• WORK TASK:
Below is a set of records. Repeat all of them exactly.

Dataset items:

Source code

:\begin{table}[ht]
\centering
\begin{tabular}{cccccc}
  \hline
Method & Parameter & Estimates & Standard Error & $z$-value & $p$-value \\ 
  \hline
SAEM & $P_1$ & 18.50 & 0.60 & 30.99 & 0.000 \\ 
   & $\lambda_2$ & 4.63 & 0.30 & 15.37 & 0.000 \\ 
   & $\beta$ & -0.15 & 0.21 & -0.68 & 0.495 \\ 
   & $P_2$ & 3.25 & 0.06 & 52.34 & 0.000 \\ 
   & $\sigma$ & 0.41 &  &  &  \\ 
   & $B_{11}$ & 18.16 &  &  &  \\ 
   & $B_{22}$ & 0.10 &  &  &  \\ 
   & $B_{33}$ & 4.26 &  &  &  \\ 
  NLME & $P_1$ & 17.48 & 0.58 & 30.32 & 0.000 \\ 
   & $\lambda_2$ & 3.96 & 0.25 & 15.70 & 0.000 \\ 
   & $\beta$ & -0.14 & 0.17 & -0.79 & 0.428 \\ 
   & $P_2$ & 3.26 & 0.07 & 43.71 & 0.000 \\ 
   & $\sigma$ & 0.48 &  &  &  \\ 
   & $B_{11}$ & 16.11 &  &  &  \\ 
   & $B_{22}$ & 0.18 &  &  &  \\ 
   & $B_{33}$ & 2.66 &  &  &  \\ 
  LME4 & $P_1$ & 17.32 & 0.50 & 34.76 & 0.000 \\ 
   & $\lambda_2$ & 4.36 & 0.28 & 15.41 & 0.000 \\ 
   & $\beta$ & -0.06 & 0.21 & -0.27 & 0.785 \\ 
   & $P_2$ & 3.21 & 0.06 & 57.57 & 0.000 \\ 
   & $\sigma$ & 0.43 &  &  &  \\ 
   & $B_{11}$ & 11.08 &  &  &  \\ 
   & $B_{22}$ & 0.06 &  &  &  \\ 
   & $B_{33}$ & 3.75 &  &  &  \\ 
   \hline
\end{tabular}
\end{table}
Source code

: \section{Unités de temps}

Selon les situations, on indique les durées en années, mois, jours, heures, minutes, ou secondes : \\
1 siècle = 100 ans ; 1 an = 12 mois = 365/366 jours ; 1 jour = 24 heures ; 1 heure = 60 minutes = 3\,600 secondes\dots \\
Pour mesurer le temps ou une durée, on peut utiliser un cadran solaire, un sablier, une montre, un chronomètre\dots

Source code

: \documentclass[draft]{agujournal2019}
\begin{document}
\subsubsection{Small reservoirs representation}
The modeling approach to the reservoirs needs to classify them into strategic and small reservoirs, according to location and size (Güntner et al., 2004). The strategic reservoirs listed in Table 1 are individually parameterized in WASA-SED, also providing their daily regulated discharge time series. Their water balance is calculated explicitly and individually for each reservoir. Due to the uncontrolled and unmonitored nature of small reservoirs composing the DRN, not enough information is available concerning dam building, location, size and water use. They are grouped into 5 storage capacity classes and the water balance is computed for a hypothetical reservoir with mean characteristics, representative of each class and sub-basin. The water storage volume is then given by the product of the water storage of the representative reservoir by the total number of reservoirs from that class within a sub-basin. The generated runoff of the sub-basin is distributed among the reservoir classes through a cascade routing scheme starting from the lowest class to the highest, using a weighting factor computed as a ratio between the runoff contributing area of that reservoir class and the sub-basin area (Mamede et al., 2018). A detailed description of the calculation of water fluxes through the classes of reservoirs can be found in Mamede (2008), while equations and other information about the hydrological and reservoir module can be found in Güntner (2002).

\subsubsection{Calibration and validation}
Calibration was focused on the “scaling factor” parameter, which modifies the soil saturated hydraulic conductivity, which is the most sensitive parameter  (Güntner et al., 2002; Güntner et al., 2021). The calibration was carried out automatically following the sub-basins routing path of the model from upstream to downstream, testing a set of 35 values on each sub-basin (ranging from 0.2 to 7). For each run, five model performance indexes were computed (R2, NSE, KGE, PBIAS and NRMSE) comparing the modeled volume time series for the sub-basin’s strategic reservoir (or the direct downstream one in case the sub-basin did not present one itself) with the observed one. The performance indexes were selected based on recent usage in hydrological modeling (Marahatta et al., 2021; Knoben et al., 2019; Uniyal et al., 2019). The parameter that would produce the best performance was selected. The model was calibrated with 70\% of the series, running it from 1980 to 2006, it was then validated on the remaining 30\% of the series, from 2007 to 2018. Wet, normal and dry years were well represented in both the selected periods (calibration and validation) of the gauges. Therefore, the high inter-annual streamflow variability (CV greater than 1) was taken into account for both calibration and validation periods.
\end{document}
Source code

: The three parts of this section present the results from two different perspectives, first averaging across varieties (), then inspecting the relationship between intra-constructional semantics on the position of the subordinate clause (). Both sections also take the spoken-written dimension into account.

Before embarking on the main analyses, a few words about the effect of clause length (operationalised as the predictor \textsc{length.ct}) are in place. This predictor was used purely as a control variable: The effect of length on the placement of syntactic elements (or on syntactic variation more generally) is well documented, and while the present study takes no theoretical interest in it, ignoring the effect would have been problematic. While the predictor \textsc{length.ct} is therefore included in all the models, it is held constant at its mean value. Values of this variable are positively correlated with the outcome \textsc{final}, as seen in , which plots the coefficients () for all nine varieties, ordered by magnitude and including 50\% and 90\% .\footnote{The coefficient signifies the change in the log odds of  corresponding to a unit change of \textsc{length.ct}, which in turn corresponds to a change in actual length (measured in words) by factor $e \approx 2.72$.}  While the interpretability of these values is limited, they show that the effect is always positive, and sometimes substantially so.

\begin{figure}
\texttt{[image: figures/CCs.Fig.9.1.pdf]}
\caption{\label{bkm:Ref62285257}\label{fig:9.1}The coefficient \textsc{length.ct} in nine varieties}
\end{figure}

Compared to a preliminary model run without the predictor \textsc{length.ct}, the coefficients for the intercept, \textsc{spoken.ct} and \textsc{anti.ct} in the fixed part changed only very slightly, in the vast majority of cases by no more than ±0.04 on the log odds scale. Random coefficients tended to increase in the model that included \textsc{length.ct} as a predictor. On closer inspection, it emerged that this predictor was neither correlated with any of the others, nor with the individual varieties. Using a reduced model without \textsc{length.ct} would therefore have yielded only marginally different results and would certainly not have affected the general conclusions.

• RESPONSE BELOW:
Source code

:\begin{table}[ht]
\centering
\begin{tabular}{cccccc}
  \hline
Method & Parameter & Estimates & Standard Error & $z$-value & $p$-value \\ 
  \hline
SAEM & $P_1$ & 18.50 & 0.60 & 30.99 & 0.000 \\ 
   & $\lambda_2$ & 4.63 & 0.30 & 15.37 & 0.000 \\ 
   & $\beta$ & -0.15 & 0.21 & -0.68 & 0.495 \\ 
   & $P_2$ & 3.25 & 0.06 & 52.34 & 0.000 \\ 
   & $\sigma$ & 0.41 &  &  &  \\ 
   & $B_{11}$ & 18.16 &  &  &  \\ 
   & $B_{22}$ & 0.10 &  &  &  \\ 
   & $B_{33}$ & 4.26 &  &  &  \\ 
  NLME & $P_1$ & 17.48 & 0.58 & 30.32 & 0.000 \\ 
   & $\lambda_2$ & 3.96 & 0.25 & 15.70 & 0.000 \\ 
   & $\beta$ & -0.14 & 0.17 & -0.79 & 0.428 \\ 
   & $P_2$ & 3.26 & 0.07 & 43.71 & 0.000 \\ 
   & $\sigma$ & 0.48 &  &  &  \\ 
   & $B_{11}$ & 16.11 &  &  &  \\ 
   & $B_{22}$ & 0.18 &  &  &  \\ 
   & $B_{33}$ & 2.66 &  &  &  \\ 
  LME4 & $P_1$ & 17.32 & 0.50 & 34.76 & 0.000 \\ 
   & $\lambda_2$ & 4.36 & 0.28 & 15.41 & 0.000 \\ 
   & $\beta$ & -0.06 & 0.21 & -0.27 & 0.785 \\ 
   & $P_2$ & 3.21 & 0.06 & 57.57 & 0.000 \\ 
   & $\sigma$ & 0.43 &  &  &  \\ 
   & $B_{11}$ & 11.08 &  &  &  \\ 
   & $B_{22}$ & 0.06 &  &  &  \\ 
   & $B_{33}$ & 3.75 &  &  &  \\ 
   \hline
\end{tabular}
\end{table}
Source code

: \section{Unités de temps}

Selon les situations, on indique les durées en années, mois, jours, heures, minutes, ou secondes : \\
1 siècle = 100 ans ; 1 an = 12 mois = 365/366 jours ; 1 jour = 24 heures ; 1 heure = 60 minutes = 3\,600 secondes\dots \\
Pour mesurer le temps ou une durée, on peut utiliser un cadran solaire, un sablier, une montre, un chronomètre\dots

Source code

: \documentclass[draft]{agujournal2019}
\begin{document}
\subsubsection{Small reservoirs representation}
The modeling approach to the reservoirs needs to classify them into strategic and small reservoirs, according to location and size (Güntner et al., 2004). The strategic reservoirs listed in Table 1 are individually parameterized in WASA-SED, also providing their daily regulated discharge time series. Their water balance is calculated explicitly and individually for each reservoir. Due to the uncontrolled and unmonitored nature of small reservoirs composing the DRN, not enough information is available concerning dam building, location, size and water use. They are grouped into 5 storage capacity classes and the water balance is computed for a hypothetical reservoir with mean characteristics, representative of each class and sub-basin. The water storage volume is then given by the product of the water storage of the representative reservoir by the total number of reservoirs from that class within a sub-basin. The generated runoff of the sub-basin is distributed among the reservoir classes through a cascade routing scheme starting from the lowest class to the highest, using a weighting factor computed as a ratio between the runoff contributing area of that reservoir class and the sub-basin area (Mamede et al., 2018). A detailed description of the calculation of water fluxes through the classes of reservoirs can be found in Mamede (2008), while equations and other information about the hydrological and reservoir module can be found in Güntner (2002).

\subsubsection{Calibration and validation}
Calibration was focused on the “scaling factor” parameter, which modifies the soil saturated hydraulic conductivity, which is the most sensitive parameter  (Güntner et al., 2002; Güntner et al., 2021). The calibration was carried out automatically following the sub-basins routing path of the model from upstream to downstream, testing a set of 35 values on each sub-basin (ranging from 0.2 to 7). For each run, five model performance indexes were computed (R2, NSE, KGE, PBIAS and NRMSE) comparing the modeled volume time series for the sub-basin’s strategic reservoir (or the direct downstream one in case the sub-basin did not present one itself) with the observed one. The performance indexes were selected based on recent usage in hydrological modeling (Marahatta et al., 2021; Knoben et al., 2019; Uniyal et al., 2019). The parameter that would produce the best performance was selected. The model was calibrated with 70\% of the series, running it from 1980 to 2006, it was then validated on the remaining 30\% of the series, from 2007 to 2018. Wet, normal and dry years were well represented in both the selected periods (calibration and validation) of the gauges. Therefore, the high inter-annual streamflow variability (CV greater than 1) was taken into account for both calibration and validation periods.
\end{document}
Source code

: The three parts of this section present the results from two different perspectives, first averaging across varieties (), then inspecting the relationship between intra-constructional semantics on the position of the subordinate clause (). Both sections also take the spoken-written dimension into account.

Before embarking on the main analyses, a few words about the effect of clause length (operationalised as the predictor \textsc{length.ct}) are in place. This predictor was used purely as a control variable: The effect of length on the placement of syntactic elements (or on syntactic variation more generally) is well documented, and while the present study takes no theoretical interest in it, ignoring the effect would have been problematic. While the predictor \textsc{length.ct} is therefore included in all the models, it is held constant at its mean value. Values of this variable are positively correlated with the outcome \textsc{final}, as seen in , which plots the coefficients () for all nine varieties, ordered by magnitude and including 50\% and 90\% .\footnote{The coefficient signifies the change in the log odds of  corresponding to a unit change of \textsc{length.ct}, which in turn corresponds to a change in actual length (measured in words) by factor $e \approx 2.72$.}  While the interpretability of these values is limited, they show that the effect is always positive, and sometimes substantially so.

\begin{figure}
\texttt{[image: figures/CCs.Fig.9.1.pdf]}
\caption{\label{bkm:Ref62285257}\label{fig:9.1}The coefficient \textsc{length.ct} in nine varieties}
\end{figure}

Compared to a preliminary model run without the predictor \textsc{length.ct}, the coefficients for the intercept, \textsc{spoken.ct} and \textsc{anti.ct} in the fixed part changed only very slightly, in the vast majority of cases by no more than ±0.04 on the log odds scale. Random coefficients tended to increase in the model that included \textsc{length.ct} as a predictor. On closer inspection, it emerged that this predictor was neither correlated with any of the others, nor with the individual varieties. Using a reduced model without \textsc{length.ct} would therefore have yielded only marginally different results and would certainly not have affected the general conclusions.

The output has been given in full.